Monday, April 27, 2009
Farming & Famine
Growing up in the Mississippi Delta it was not at all unusual to drive at least 2-3 hours in any direction and not see anything but flat farmland as far as the eye could see. From even the slightest ridge one could see for miles. At one time the Delta was covered in ancient bottomland hardwoods but by the time I was around they had been reduced to a few sparse windrows and small patches of 2nd and 3rd growth woods.
Drive for 1o minutes out of Kyiv and you encounter stretches of vast fertile, mostly flat (but sometimes slightly rolling) farmland that rivals the mid-western US and fairly dwarfs my MS Delta homeland.
This past weekend I accompanied some IMB friends to a tiny village a couple hours NE of Kyiv to work in a garden. A local Pastor in Kyiv recently bought the property that has a 100 year old home and barn and perhaps 3-4 acres of land. Just like I saw in Lugansk last year, nearly every homestead has a sizeable backyard for gardening.
Here's the thought I was struck with (and today's history primer). The land here is SO fertile- it was considered the breadbasket of the former Soviet Union. An old Ukrainian proverb has it that if you leave your spade standing in the soil, you'll grow Spades!!

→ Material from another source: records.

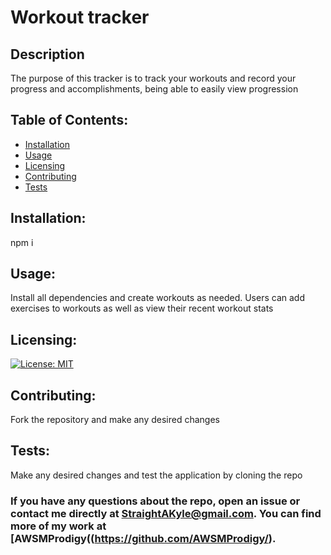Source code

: # Workout tracker
## Description
The purpose of this tracker is to track your workouts and record your progress and accomplishments, being able to easily view progression
## Table of Contents:
* [Installation](#installation)
* [Usage](#usage)
* [Licensing](#licensing)
* [Contributing](#contributing)
* [Tests](#tests)

## Installation:
npm i

## Usage:
Install all dependencies and create workouts as needed. Users can add exercises to workouts as well as view their recent workout stats

## Licensing:
[![License: MIT](https://img.shields.io/badge/License-MIT-yellow.svg)](https://opensource.org/licenses/MIT)

## Contributing:
Fork the repository and make any desired changes

## Tests:
Make any desired changes and test the application by cloning the repo

### If you have any questions about the repo, open an issue or contact me directly at StraightAKyle@gmail.com. You can find more of my work at [AWSMProdigy((https://github.com/AWSMProdigy/).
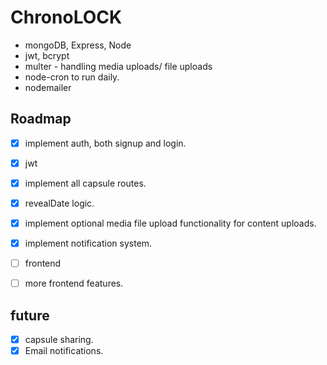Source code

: # ChronoLOCK

- mongoDB, Express, Node
- jwt, bcrypt
- multer - handling media uploads/ file uploads
- node-cron to run daily. 
- nodemailer

## Roadmap
- [x] implement auth, both signup and login.
- [x] jwt
- [x] implement all capsule routes.
- [x] revealDate logic.
- [x] implement optional media file upload functionality for content uploads.
- [x] implement notification system.
- [ ] frontend
- [ ] more frontend features.


## future  
- [x] capsule sharing.
- [x] Email notifications. 
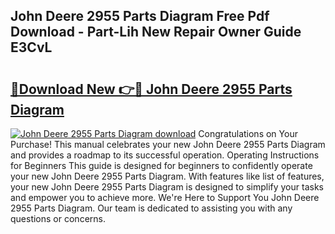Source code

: ## John Deere 2955 Parts Diagram Free Pdf Download - Part-Lih New Repair Owner Guide E3CvL

# <h2><a href="http://dfjzorv.blite.top/?on=John+Deere+2955+Parts+Diagram">🔗Download New 👉🔴 John Deere 2955 Parts Diagram</a></h2>

[![John Deere 2955 Parts Diagram download](https://i.imgur.com/lujVjoI.png)](http://dfjzorv.blite.top/?on=John+Deere+2955+Parts+Diagram)
Congratulations on Your Purchase! This manual celebrates your new John Deere 2955 Parts Diagram and provides a roadmap to its successful operation. Operating Instructions for Beginners This guide is designed for beginners to confidently operate your new John Deere 2955 Parts Diagram. With features like list of features, your new John Deere 2955 Parts Diagram is designed to simplify your tasks and empower you to achieve more. We're Here to Support You John Deere 2955 Parts Diagram. Our team is dedicated to assisting you with any questions or concerns.
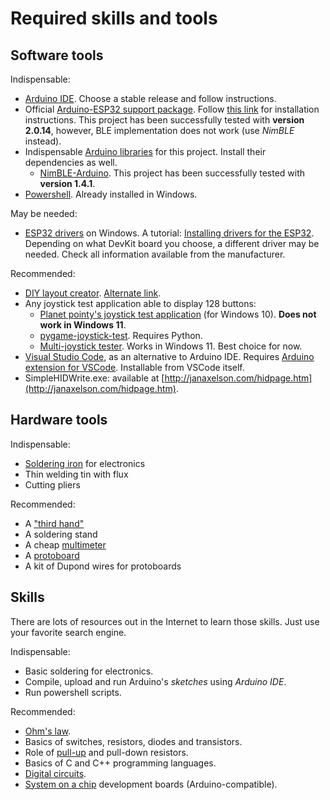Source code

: # Required skills and tools

## Software tools

Indispensable:

- [Arduino IDE](https://www.arduino.cc/en/software). Choose a stable release and follow instructions.
- Official [Arduino-ESP32 support package](https://docs.espressif.com/projects/arduino-esp32/en/latest/getting_started.html). Follow [this link](https://docs.espressif.com/projects/arduino-esp32/en/latest/installing.html) for installation instructions. This project has been successfully tested with **version 2.0.14**, however, BLE implementation does not work (use *NimBLE* instead).
- Indispensable [Arduino libraries](https://docs.arduino.cc/software/ide-v1/tutorials/installing-libraries) for this project. Install their dependencies as well.
  - [NimBLE-Arduino](https://www.arduino.cc/reference/en/libraries/nimble-arduino/). This project has been successfully tested with **version 1.4.1**.
- [Powershell](https://docs.microsoft.com/en-us/powershell/scripting/install/installing-powershell?view=powershell-7.2). Already installed in Windows.

May be needed:

- [ESP32 drivers](http://esp32.net/usb-uart/) on Windows. A tutorial: [Installing drivers for the ESP32](https://www.bromleysat.com/installing-drivers-for-the-esp32/). Depending on what DevKit board you choose, a different driver may be needed. Check all information available from the manufacturer.

Recommended:

- [DIY layout creator](https://bancika.github.io/diy-layout-creator/). [Alternate link](https://github.com/bancika/diy-layout-creator/releases).
- Any joystick test application able to display 128 buttons:
  - [Planet pointy's joystick test application](http://www.planetpointy.co.uk/joystick-test-application/) (for Windows 10).
    **Does not work in Windows 11**.
  - [pygame-joystick-test](https://github.com/denilsonsa/pygame-joystick-test). Requires Python.
  - [Multi-joystick tester](https://github.com/EDDiscovery/MultiJoyStickTest/releases/tag/Release_1_2_0).
    Works in Windows 11. Best choice for now.
- [Visual Studio Code](https://code.visualstudio.com/), as an alternative to Arduino IDE.
  Requires [Arduino extension for VSCode](https://marketplace.visualstudio.com/items?itemName=vsciot-vscode.vscode-arduino). Installable from VSCode itself.
- SimpleHIDWrite.exe: available at [http://janaxelson.com/hidpage.htm](http://janaxelson.com/hidpage.htm).

## Hardware tools

Indispensable:

- [Soldering iron](https://en.wikipedia.org/wiki/Soldering_iron) for electronics
- Thin welding tin with flux
- Cutting pliers

Recommended:

- A ["third hand"](https://en.wikipedia.org/wiki/Helping_hand_(tool))
- A soldering stand
- A cheap [multimeter](https://en.wikipedia.org/wiki/Multimeter)
- A [protoboard](https://en.wikipedia.org/wiki/Breadboard)
- A kit of Dupond wires for protoboards

## Skills

There are lots of resources out in the Internet to learn those skills. Just use your favorite search engine.

Indispensable:

- Basic soldering for electronics.
- Compile, upload and run Arduino's _sketches_ using _Arduino IDE_.
- Run powershell scripts.

Recommended:

- [Ohm's law](https://en.wikipedia.org/wiki/Ohm%27s_law).
- Basics of switches, resistors, diodes and transistors.
- Role of [pull-up](https://en.wikipedia.org/wiki/Pull-up_resistor) and pull-down resistors.
- Basics of C and C++ programming languages.
- [Digital circuits](https://en.wikipedia.org/wiki/Digital_electronics).
- [System on a chip](https://en.wikipedia.org/wiki/System_on_a_chip) development boards (Arduino-compatible).
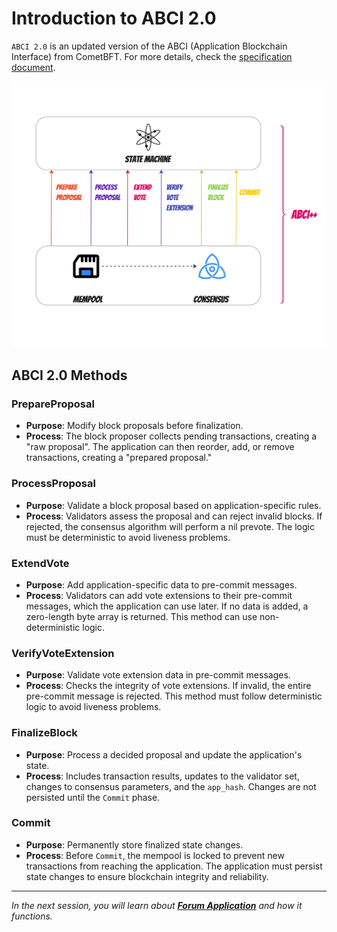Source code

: # Introduction to ABCI 2.0

`ABCI 2.0` is an updated version of the ABCI (Application Blockchain Interface) from CometBFT. For more details, check the [specification document](https://docs.cometbft.com/v1.0/spec/abci/).

![ABCI 2.0](images/ABCI2.jpg)

## ABCI 2.0 Methods

### PrepareProposal

- **Purpose**: Modify block proposals before finalization.
- **Process**: The block proposer collects pending transactions, creating a "raw proposal". The application can then reorder, add, or remove transactions, creating a "prepared proposal."

### ProcessProposal

- **Purpose**: Validate a block proposal based on application-specific rules.
- **Process**: Validators assess the proposal and can reject invalid blocks. If rejected, the consensus algorithm will perform a nil prevote. The logic must be deterministic to avoid liveness problems.

### ExtendVote

- **Purpose**: Add application-specific data to pre-commit messages.
- **Process**: Validators can add vote extensions to their pre-commit messages, which the application can use later. If no data is added, a zero-length byte array is returned. This method can use non-deterministic logic.

### VerifyVoteExtension

- **Purpose**: Validate vote extension data in pre-commit messages.
- **Process**: Checks the integrity of vote extensions. If invalid, the entire pre-commit message is rejected. This method must follow deterministic logic to avoid liveness problems.

### FinalizeBlock

- **Purpose**: Process a decided proposal and update the application's state.
- **Process**: Includes transaction results, updates to the validator set, changes to consensus parameters, and the `app_hash`. Changes are not persisted until the `Commit` phase.

### Commit

- **Purpose**: Permanently store finalized state changes.
- **Process**: Before `Commit`, the mempool is locked to prevent new transactions from reaching the application. The application must persist state changes to ensure blockchain integrity and reliability.

---------------

*In the next session, you will learn about [**Forum Application**](2.intro-forumApp.md) and how it functions.*
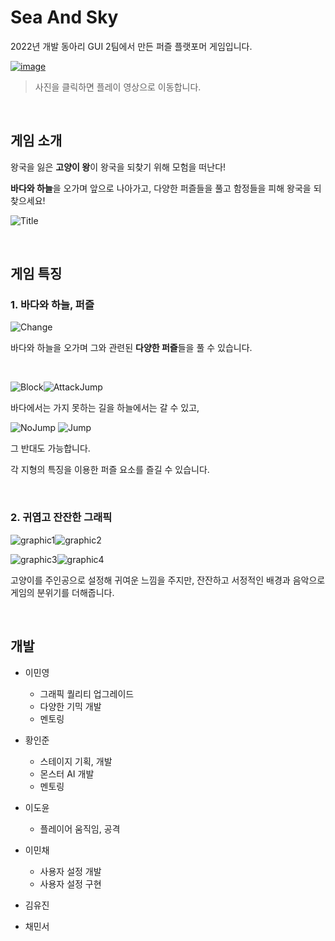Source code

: # Sea And Sky

2022년 개발 동아리 GUI 2팀에서 만든 퍼즐 플랫포머 게임입니다.

[![image](https://user-images.githubusercontent.com/77655318/195729613-0b844273-bf67-4dcb-8146-48d548a10476.png)](https://youtu.be/aZKz9m0jj9o)

> 사진을 클릭하면 플레이 영상으로 이동합니다.

<!-- 지금은 2분기 산출물로 올리지만... 4분기 끝나면 도윤이나 민채가 영상 찍어서 링크 바꿔주면 좋을 것 같습니다. -->

<br>

## 게임 소개

왕국을 잃은 **고양이 왕**이 왕국을 되찾기 위해 모험을 떠난다!

**바다와 하늘**을 오가며 앞으로 나아가고, 다양한 퍼즐들을 풀고 함정들을 피해 왕국을 되찾으세요!



![Title](https://user-images.githubusercontent.com/77655318/195749762-d15bea74-05d0-4b61-9d03-c678e60ed0f6.gif)

<!-- 스토리가 기억이 잘 안 나서 막 썼습니다... 나중에 고쳐쓰세요! -->

<br>

<!-- 토대만 잡아드린 거니 마음대로 바꾸셔도 됩니당 -->

## 게임 특징

### 1. 바다와 하늘, 퍼즐

![Change](https://user-images.githubusercontent.com/77655318/195731420-6b695920-39a9-4393-a914-64f729b01e48.gif)

바다와 하늘을 오가며 그와 관련된 **다양한 퍼즐**들을 풀 수 있습니다.

<br>

![Block](https://user-images.githubusercontent.com/77655318/195732217-164426ce-bc38-4665-9b09-be7ecc5c7813.gif)![AttackJump](https://user-images.githubusercontent.com/77655318/195732220-a454c0f0-e225-4f43-b09e-3fe5b0d39069.gif)

바다에서는 가지 못하는 길을 하늘에서는 갈 수 있고,

![NoJump](https://user-images.githubusercontent.com/77655318/195746733-12194d2e-5343-4f7e-b4a3-f1b19a786658.gif)
![Jump](https://user-images.githubusercontent.com/77655318/195746739-792dbebf-93f1-4d3d-b475-30b83c00ab51.gif)

그 반대도 가능합니다.

각 지형의 특징을 이용한 퍼즐 요소를 즐길 수 있습니다.

<br>

### 2. 귀엽고 잔잔한 그래픽

![graphic1](https://user-images.githubusercontent.com/77655318/195748423-e7caa9c5-1c49-4542-9d3f-796ede8485ca.png)![graphic2](https://user-images.githubusercontent.com/77655318/195748436-556dc287-e400-4d9e-8911-e8904a83c353.png)

![graphic3](https://user-images.githubusercontent.com/77655318/195748439-05cccbb9-e68c-4489-b9f9-e02f0c722d89.png)![graphic4](https://user-images.githubusercontent.com/77655318/195748448-06963467-cb33-4006-b2be-eba9525aa966.png)

<!-- 불편한데 그냥 살죠... -->

고양이를 주인공으로 설정해 귀여운 느낌을 주지만, 잔잔하고 서정적인 배경과 음악으로 게임의 분위기를 더해줍니다.

<!-- 추가 개발시 더 추가해도 됩니당-->

<br>

## 개발

<!-- 각자 본인 이 한 일 적어놓으시면 됩니다!  -->

* 이민영
  * 그래픽 퀄리티 업그레이드
  * 다양한 기믹 개발
  * 멘토링
  
* 황인준
  * 스테이지 기획, 개발
  * 몬스터 AI 개발
  * 멘토링
  
* 이도윤
  * 플레이어 움직임, 공격
  
* 이민채
  * 사용자 설정 개발
  * 사용자 설정 구현
  
* 김유진

* 채민서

There are large farms now, but all in all it is still much closer to the MS Delta of old that was once covered with small family farms (and large plantations too).
So...the history lesson. Following the Russian Revolution in the 20's, Stalin engineered a "Forced Famine", the Holodomor in Ukraine in 1932-33. The stated goal was to force small landowners and farmers (peasants) into large collective farms sort of synoymous with communism. To this day Russia mostly denies any intent to force a famine and refers to the period of history as a severe natural event. But at least 18 countries have gone on record to agree with Ukraine that it was engineered and was a crime against humanity- a genocide meant to dispel Ukrainian nationalism. In just 15-18 short months as many as 10 million people died. One history book I looked at said at the height of the famine, 17 people died per minute...25,000 per day. 1/3 of those that died were children. Many of the old men and Babushkas alive today survived this horrible event.
As I spent a few hours in the countryside the scale of such an event blew me away. We are talking about a farmland half the size of Texas yet Stalin was able to so effectively enforce the collectivization of grains and crops and other food sources so as to wipe out up to 25% of the population in some regions, and even higher in some villages. One book I read said this, "...any attempts to grind grain or collect crops from the vegetable gardens were regarded as a crime against the State and punished by execution by firing squad."
So I was tilling the earth in this little garden, considering that a seed dropped anywhere in the yard would yield something...and then I was considering all the gardens throughout the surrounding countryside...and trying to imagine what it would be like to be under penalty of death to pluck a stalk for myself. Crazy.